Unity Object Painter Tool

After producing my Cave Population Tool, I felt confident enough to produce a painting tool in Unity that would save the artists time in Cave Population, but also for a tool that can be useful in other circumstances. For this tool, I actively raycast from the camera to the Mouse position in world cordinates. At the hit, a ring is drawn around that point, with random normals drawn within that ring. When the user clicks the left-mouse button, the connected prefab will be created at all of the normals. All of these parameters are adjustible and give the user visual feedback with lines drawn in the world. They can choose how big the ring is, as well as how many points are randomly selected within that ring.

To make it more useful in other situations, I created a single object mode, that allows the user to simply click to create a prefab at the desired world location. I also hooked this tool up to Unity’s Undo system, so that all changes are tracked and can be reverted. Which actually is much simplier than one would suspect!

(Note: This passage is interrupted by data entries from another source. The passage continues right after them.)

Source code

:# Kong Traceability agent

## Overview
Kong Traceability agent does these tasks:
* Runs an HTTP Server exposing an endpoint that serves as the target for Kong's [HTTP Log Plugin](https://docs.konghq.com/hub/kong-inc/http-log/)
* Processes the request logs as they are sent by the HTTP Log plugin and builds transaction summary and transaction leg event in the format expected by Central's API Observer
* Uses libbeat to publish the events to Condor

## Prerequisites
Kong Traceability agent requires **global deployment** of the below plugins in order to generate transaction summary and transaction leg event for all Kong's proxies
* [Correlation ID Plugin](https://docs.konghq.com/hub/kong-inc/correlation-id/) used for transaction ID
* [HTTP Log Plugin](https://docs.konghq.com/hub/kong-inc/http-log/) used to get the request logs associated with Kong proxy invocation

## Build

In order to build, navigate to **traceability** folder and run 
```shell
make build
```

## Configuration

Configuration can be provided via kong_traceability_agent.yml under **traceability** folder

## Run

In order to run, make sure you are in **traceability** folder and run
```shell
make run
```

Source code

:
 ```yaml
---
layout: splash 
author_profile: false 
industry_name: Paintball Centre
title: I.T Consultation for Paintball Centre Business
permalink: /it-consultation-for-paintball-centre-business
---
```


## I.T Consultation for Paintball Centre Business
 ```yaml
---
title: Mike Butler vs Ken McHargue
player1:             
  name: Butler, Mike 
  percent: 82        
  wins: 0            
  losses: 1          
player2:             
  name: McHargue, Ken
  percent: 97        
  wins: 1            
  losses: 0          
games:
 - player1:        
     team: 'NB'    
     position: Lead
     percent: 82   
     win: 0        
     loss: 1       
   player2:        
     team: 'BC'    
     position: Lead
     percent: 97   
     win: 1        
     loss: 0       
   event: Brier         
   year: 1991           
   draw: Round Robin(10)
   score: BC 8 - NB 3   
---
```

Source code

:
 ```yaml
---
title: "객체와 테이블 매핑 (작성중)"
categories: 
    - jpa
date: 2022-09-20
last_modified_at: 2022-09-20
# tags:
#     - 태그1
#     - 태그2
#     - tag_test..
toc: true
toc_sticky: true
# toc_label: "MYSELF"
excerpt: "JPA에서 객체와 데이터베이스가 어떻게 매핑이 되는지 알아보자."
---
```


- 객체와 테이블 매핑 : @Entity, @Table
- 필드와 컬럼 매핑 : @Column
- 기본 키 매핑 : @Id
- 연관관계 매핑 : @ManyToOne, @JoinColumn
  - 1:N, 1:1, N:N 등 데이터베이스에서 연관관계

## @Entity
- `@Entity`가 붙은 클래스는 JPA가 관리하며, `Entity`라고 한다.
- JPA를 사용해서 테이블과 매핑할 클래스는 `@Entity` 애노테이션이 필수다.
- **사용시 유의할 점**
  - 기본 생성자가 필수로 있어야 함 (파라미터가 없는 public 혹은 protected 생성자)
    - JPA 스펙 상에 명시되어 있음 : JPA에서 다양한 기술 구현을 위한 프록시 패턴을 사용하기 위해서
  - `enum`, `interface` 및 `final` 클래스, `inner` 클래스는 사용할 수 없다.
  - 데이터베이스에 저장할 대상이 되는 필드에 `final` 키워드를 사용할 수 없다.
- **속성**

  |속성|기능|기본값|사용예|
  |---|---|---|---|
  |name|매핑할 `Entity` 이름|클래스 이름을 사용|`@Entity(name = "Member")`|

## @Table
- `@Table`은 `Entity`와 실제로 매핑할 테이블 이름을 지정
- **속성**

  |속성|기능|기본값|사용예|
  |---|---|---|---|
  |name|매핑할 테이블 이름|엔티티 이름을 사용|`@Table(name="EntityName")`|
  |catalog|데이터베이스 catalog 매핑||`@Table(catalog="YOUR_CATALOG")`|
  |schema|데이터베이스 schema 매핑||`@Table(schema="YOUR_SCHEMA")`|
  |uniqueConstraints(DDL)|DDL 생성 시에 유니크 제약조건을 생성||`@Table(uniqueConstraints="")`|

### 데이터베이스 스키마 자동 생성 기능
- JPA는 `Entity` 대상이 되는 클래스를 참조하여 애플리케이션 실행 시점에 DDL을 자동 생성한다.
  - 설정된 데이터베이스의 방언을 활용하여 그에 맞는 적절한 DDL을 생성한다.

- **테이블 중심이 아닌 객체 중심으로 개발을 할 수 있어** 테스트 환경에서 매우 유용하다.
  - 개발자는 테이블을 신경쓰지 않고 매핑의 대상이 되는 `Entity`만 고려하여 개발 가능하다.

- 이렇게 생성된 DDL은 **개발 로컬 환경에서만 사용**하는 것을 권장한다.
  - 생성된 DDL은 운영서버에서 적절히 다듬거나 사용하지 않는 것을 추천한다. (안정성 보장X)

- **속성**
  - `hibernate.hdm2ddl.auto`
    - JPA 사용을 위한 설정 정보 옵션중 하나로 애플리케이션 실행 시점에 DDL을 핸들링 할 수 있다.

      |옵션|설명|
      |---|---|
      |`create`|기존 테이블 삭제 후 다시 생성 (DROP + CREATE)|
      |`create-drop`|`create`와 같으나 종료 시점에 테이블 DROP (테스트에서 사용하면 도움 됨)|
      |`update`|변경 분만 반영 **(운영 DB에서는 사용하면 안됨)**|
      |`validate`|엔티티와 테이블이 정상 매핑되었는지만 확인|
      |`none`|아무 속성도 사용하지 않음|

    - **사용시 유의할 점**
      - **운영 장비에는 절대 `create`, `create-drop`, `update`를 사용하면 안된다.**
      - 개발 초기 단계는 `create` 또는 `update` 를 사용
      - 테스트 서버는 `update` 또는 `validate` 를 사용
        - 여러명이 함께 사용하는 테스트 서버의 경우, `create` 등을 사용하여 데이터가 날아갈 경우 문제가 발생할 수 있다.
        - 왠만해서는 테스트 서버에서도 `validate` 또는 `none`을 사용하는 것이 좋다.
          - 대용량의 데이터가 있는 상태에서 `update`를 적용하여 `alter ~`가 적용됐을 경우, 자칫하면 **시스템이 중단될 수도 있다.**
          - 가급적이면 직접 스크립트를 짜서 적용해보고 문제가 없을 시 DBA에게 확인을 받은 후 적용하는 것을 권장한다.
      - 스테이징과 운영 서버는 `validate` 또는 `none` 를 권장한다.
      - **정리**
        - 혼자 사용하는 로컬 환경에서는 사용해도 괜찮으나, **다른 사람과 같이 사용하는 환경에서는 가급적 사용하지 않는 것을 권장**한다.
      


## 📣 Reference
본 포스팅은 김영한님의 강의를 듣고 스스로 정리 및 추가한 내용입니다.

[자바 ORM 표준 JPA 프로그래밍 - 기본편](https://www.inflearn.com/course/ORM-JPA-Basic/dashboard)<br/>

The following is the line of code use, with obj being the object changed by the script.

Undo.RegisterCreatedObjectUndo(obj, "Paint");

Creating this tool has familiarized myself with Unity’s Handles class, which has many useful functions for drawing lines and shapes within the world. This can be very useful when it comes to user feedback, as any tool that you create, you want to make sure is easy to use. It needs to be intuitive and informational as to what it does, and what it is currently doing. Here are some of my Handles calls that draws the initial hit line and the ring around the point.

Vector3 hitNormal = hit.normal;
Vector3 hitTangent = Vector3.Cross(hitNormal, camTransform.up).normalized;
Vector3 hitBiTangent = Vector3.Cross(hitNormal, hitTangent);

Handles.color = Color.red;
Handles.DrawAAPolyLine(hit.point, hit.point + hit.normal);

Handles.zTest = UnityEngine.Rendering.CompareFunction.Always;
Handles.color = Color.green;
Handles.DrawWireDisc(hit.point, hit.normal, radius);
Handles.zTest = UnityEngine.Rendering.CompareFunction.LessEqual;

With this implementation, the artists had not trouble using both my Cave Population Tool and this Object Painter to quickly populate and Set Dress different physical spaces that we had within our world. This allowed me to heavily shorten the pipeline that the artists had on dressing these spaces. This is valuable time that can now be spend on other tasks that are more valuable for their time.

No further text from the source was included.